What you will do. Check every line below for the string "테이블과", and copy the lines that contain it.

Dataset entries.
☆ ☆ ☆ ☆ ☆ ☆ ☆
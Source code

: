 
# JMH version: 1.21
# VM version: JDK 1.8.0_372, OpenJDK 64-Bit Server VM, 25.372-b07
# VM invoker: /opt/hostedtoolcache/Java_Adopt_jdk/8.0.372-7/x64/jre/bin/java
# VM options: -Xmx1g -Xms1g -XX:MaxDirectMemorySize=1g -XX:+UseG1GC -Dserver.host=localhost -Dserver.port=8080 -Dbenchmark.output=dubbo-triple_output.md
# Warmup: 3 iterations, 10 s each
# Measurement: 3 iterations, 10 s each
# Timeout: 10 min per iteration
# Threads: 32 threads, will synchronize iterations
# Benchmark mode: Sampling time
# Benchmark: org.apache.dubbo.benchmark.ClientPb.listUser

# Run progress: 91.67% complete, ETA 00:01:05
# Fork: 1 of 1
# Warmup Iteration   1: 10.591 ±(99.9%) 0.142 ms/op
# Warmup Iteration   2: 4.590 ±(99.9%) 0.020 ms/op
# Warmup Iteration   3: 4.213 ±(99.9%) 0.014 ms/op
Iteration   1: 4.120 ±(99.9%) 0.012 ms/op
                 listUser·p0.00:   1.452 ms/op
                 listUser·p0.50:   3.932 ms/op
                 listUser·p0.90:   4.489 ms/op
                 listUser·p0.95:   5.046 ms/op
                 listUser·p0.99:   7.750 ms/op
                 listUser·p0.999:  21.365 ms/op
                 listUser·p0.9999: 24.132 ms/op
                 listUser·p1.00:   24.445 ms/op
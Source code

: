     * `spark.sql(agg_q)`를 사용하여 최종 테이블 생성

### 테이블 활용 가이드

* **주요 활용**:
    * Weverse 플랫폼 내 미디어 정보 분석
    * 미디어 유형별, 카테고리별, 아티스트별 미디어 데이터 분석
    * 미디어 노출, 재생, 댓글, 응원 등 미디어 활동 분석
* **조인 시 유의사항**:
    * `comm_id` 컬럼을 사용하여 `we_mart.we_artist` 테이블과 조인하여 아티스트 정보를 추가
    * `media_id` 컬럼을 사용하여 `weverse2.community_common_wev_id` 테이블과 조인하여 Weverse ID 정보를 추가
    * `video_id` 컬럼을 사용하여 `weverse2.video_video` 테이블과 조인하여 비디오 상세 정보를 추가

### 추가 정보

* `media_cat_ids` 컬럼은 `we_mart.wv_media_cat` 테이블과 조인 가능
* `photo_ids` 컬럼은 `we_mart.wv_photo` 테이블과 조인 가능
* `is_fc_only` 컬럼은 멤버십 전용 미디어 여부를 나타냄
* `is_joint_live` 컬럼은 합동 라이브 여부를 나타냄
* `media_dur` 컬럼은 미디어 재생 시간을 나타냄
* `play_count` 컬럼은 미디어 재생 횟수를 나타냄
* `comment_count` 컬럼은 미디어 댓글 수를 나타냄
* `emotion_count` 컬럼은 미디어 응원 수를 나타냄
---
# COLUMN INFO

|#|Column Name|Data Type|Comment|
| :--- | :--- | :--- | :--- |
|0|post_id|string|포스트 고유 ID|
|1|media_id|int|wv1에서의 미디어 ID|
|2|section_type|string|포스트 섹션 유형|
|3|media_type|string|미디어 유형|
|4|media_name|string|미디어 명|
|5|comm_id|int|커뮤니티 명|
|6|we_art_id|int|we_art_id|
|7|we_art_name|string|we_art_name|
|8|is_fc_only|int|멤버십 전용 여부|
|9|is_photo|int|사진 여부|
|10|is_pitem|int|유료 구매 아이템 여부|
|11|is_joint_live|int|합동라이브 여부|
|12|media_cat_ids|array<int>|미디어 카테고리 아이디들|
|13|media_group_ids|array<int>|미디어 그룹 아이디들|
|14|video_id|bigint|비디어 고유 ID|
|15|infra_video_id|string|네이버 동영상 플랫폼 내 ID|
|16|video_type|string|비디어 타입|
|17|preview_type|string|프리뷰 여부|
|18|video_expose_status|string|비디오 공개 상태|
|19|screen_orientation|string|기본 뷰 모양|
☆ ☆ ☆ ☆ ☆ ☆ ☆
Answer space.
    * `comm_id` 컬럼을 사용하여 `we_mart.we_artist` 테이블과 조인하여 아티스트 정보를 추가
    * `media_id` 컬럼을 사용하여 `weverse2.community_common_wev_id` 테이블과 조인하여 Weverse ID 정보를 추가
    * `video_id` 컬럼을 사용하여 `weverse2.video_video` 테이블과 조인하여 비디오 상세 정보를 추가
* `media_cat_ids` 컬럼은 `we_mart.wv_media_cat` 테이블과 조인 가능
* `photo_ids` 컬럼은 `we_mart.wv_photo` 테이블과 조인 가능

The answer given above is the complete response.